Por Verónica KlingenbergerPeriodista@vklingenberger
Hace muchos años, un amigo diez años mayor que yo me hizo una pregunta que cambió mi perspectiva sobre la juventud: ¿qué mérito tienen los jóvenes?, me preguntó con curiosidad, seguramente luego de que yo lo provocara con algún comentario relativo a nuestra diferencia de edad. Por ese entonces, yo era precisamente joven y como tal asumía, equivocadamente, que por mi edad valía más que ancianos, niños y adultos contemporáneos como él, sobre todo. La vejez y la muerte eran aún asuntos lejanos, casi invisibles. Tenía 23, era inmortal e invencible.
Pero algo de lucidez tendría que haber en esa joven versión de mí misma porque la frase se quedó resonando en mi cabeza hasta hoy, casi 20 años después. Fue una lección inmediata de humildad que llegaba como la exposición de un hecho concreto. ¿Por qué los jóvenes nos sentíamos más? ¿Por qué nos reíamos de los mayores? ¿Cuál era nuestra gran hazaña? ¿A quién le habíamos ganado? Ciertamente a nadie, pero nuestro desenfado nos hacía creer que lo merecíamos todo y que lo podíamos todo.

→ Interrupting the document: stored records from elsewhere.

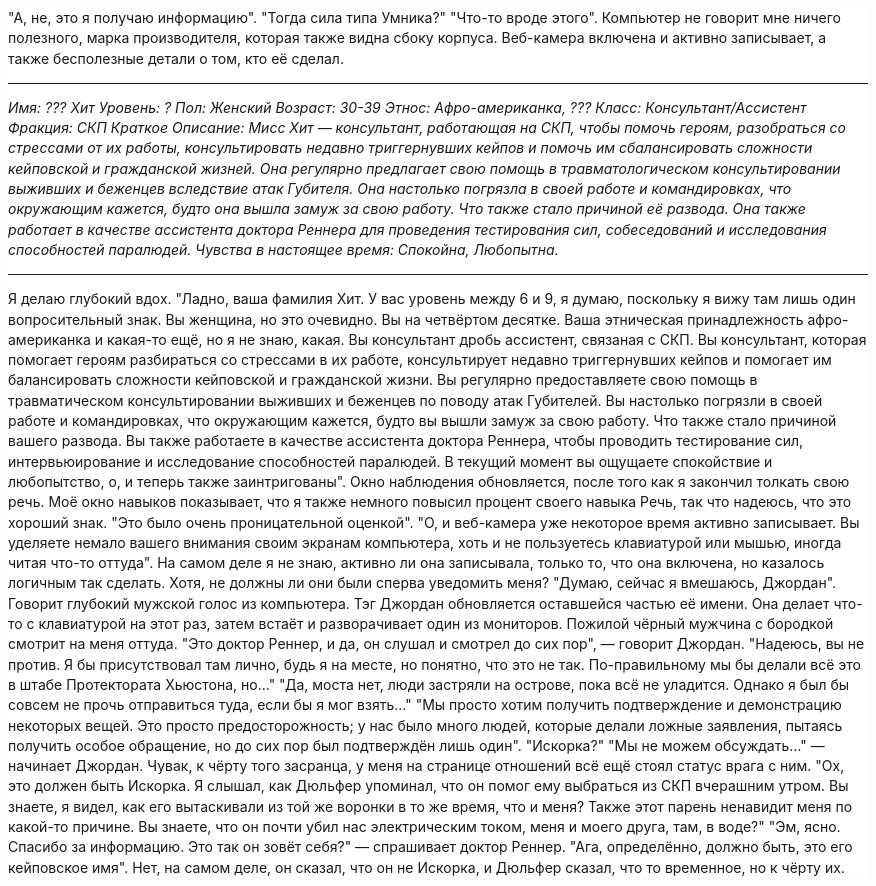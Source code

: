 "А, не, это я получаю информацию".
"Тогда сила типа Умника?"
"Что-то вроде этого".
Компьютер не говорит мне ничего полезного, марка производителя, которая также видна сбоку корпуса. Веб-камера включена и активно записывает, а также бесполезные детали о том, кто её сделал.
<hr>
<i>Имя: ??? Хит</i>
<i>Уровень: ?</i>
<i>Пол: Женский</i>
<i>Возраст: 30-39</i>
<i>Этнос: Афро-американка, ???</i>
<i>Класс: Консультант/Ассистент</i>
<i>Фракция: СКП</i>
<empty-line>
<i>Краткое Описание:</i>
<i>Мисс Хит — консультант, работающая на СКП, чтобы помочь героям, разобраться со стрессами от их работы, консультировать недавно триггернувших кейпов и помочь им сбалансировать сложности кейповской и гражданской жизней. Она регулярно предлагает свою помощь в травматологическом консультировании выживших и беженцев вследствие атак Губителя. Она настолько погрязла в своей работе и командировках, что окружающим кажется, будто она вышла замуж за свою работу. Что также стало причиной её развода. Она также работает в качестве ассистента доктора Реннера для проведения тестирования сил, собеседований и исследования способностей паралюдей.</i>
<i>Чувства в настоящее время: Спокойна, Любопытна.</i>
<hr>
Я делаю глубокий вдох. "Ладно, ваша фамилия Хит. У вас уровень между 6 и 9, я думаю, поскольку я вижу там лишь один вопросительный знак. Вы женщина, но это очевидно. Вы на четвёртом десятке. Ваша этническая принадлежность афро-американка и какая-то ещё, но я не знаю, какая. Вы консультант дробь ассистент, связаная с СКП. Вы консультант, которая помогает героям разбираться со стрессами в их работе, консультирует недавно триггернувших кейпов и помогает им балансировать сложности кейповской и гражданской жизни. Вы регулярно предоставляете свою помощь в травматическом консультировании выживших и беженцев по поводу атак Губителей. Вы настолько погрязли в своей работе и командировках, что окружающим кажется, будто вы вышли замуж за свою работу. Что также стало причиной вашего развода. Вы также работаете в качестве ассистента доктора Реннера, чтобы проводить тестирование сил, интервьюирование и исследование способностей паралюдей. В текущий момент вы ощущаете спокойствие и любопытство, о, и теперь также заинтригованы". Окно наблюдения обновляется, после того как я закончил толкать свою речь. Моё окно навыков показывает, что я также немного повысил процент своего навыка Речь, так что надеюсь, что это хороший знак.
"Это было очень проницательной оценкой".
"О, и веб-камера уже некоторое время активно записывает. Вы уделяете немало вашего внимания своим экранам компьютера, хоть и не пользуетесь клавиатурой или мышью, иногда читая что-то оттуда". На самом деле я не знаю, активно ли она записывала, только то, что она включена, но казалось логичным так сделать. Хотя, не должны ли они были сперва уведомить меня?
"Думаю, сейчас я вмешаюсь, Джордан". Говорит глубокий мужской голос из компьютера. Тэг Джордан обновляется оставшейся частью её имени. Она делает что-то с клавиатурой на этот раз, затем встаёт и разворачивает один из мониторов. Пожилой чёрный мужчина с бородкой смотрит на меня оттуда.
"Это доктор Реннер, и да, он слушал и смотрел до сих пор", — говорит Джордан.
"Надеюсь, вы не против. Я бы присутствовал там лично, будь я на месте, но понятно, что это не так. По-правильному мы бы делали всё это в штабе Протектората Хьюстона, но…"
"Да, моста нет, люди застряли на острове, пока всё не уладится. Однако я был бы совсем не прочь отправиться туда, если бы я мог взять…"
"Мы просто хотим получить подтверждение и демонстрацию некоторых вещей. Это просто предосторожность; у нас было много людей, которые делали ложные заявления, пытаясь получить особое обращение, но до сих пор был подтверждён лишь один".
"Искорка?"
"Мы не можем обсуждать…" — начинает Джордан.
Чувак, к чёрту того засранца, у меня на странице отношений всё ещё стоял статус врага с ним. "Ох, это должен быть Искорка. Я слышал, как Дюльфер упоминал, что он помог ему выбраться из СКП вчерашним утром. Вы знаете, я видел, как его вытаскивали из той же воронки в то же время, что и меня? Также этот парень ненавидит меня по какой-то причине. Вы знаете, что он почти убил нас электрическим током, меня и моего друга, там, в воде?"
"Эм, ясно. Спасибо за информацию. Это так он зовёт себя?" — спрашивает доктор Реннер.
"Ага, определённо, должно быть, это его кейповское имя". Нет, на самом деле, он сказал, что он не Искорка, и Дюльфер сказал, что то временное, но к чёрту их.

En Lima, a diferencia de otras partes del Perú, el anciano es abiertamente discriminado. No hay un respeto real inculcado en nuestra cultura más allá de la atención preferencial en bancos y otros servicios afines (al menos, no como el que se promueve en países como los asiáticos). No digo que no respetamos o cuidamos a nuestros propios viejitos: abuelos y tíos son acogidos con cariño y dedicación por la mayoría de familias, a diferencia de lo que puede pasar en Estados Unidos o Europa. Pero hay otro tipo de abandono y desprecio, que se refleja claramente en los miserables programas de jubilación, por decir algo concreto, o en la imposibilidad de acceder a un seguro de salud decente sin pagar una fortuna.
Hace unos días, el centro comercial Real Plaza Salaverry apareció en las noticias por un supuesto caso de discriminación ante un anciano. El local fue clausurado y luego reabierto al día siguiente al comprobarse que el supuesto discriminado era más bien el agresor, un sujeto que en varias oportunidades había agredido a clientes del establecimiento (una joven lo acusaba de haber golpeado su auto con un palo) e insultado a los propios vigilantes.
En el escándalo se involucraron todos, seguramente atraídos por la multa y el riesgo al negocio: la gerencia del centro comercial, la Municipalidad de Jesús María, la Defensoría del Pueblo y el Ministerio de la Mujer y Poblaciones Vulnerables. Al final, claro, todo se arregló con un apretón de manos a puerta cerrada. ¿Y qué pasó con el anciano? ¿Alguno de esos organismos del Estado atinó a quitarle el palo y ofrecerle un techo, cuidado y atención médica? No. La noticia era el mall cerrado. El anciano era un personaje secundario, casi anecdótico, como los miles que deambulan por las calles pidiendo limosna o trabajando en lo que puedan cuando lo que les correspondería es descanso y cuidado en manos de instituciones que existen gracias a nuestros impuestos.
Por eso, la próxima vez que veas un anciano recuerda dos cosas: que él también fue joven y que tú también envejecerás, si es que todo va bien (guiño cruel). Ofrécele atención y un trato respetuoso e igualitario, que no hacen falta ceremonias ni formalidades. Si alguien tiene algún mérito son ellos: el mérito de haber sobrevivido en un país como el nuestro.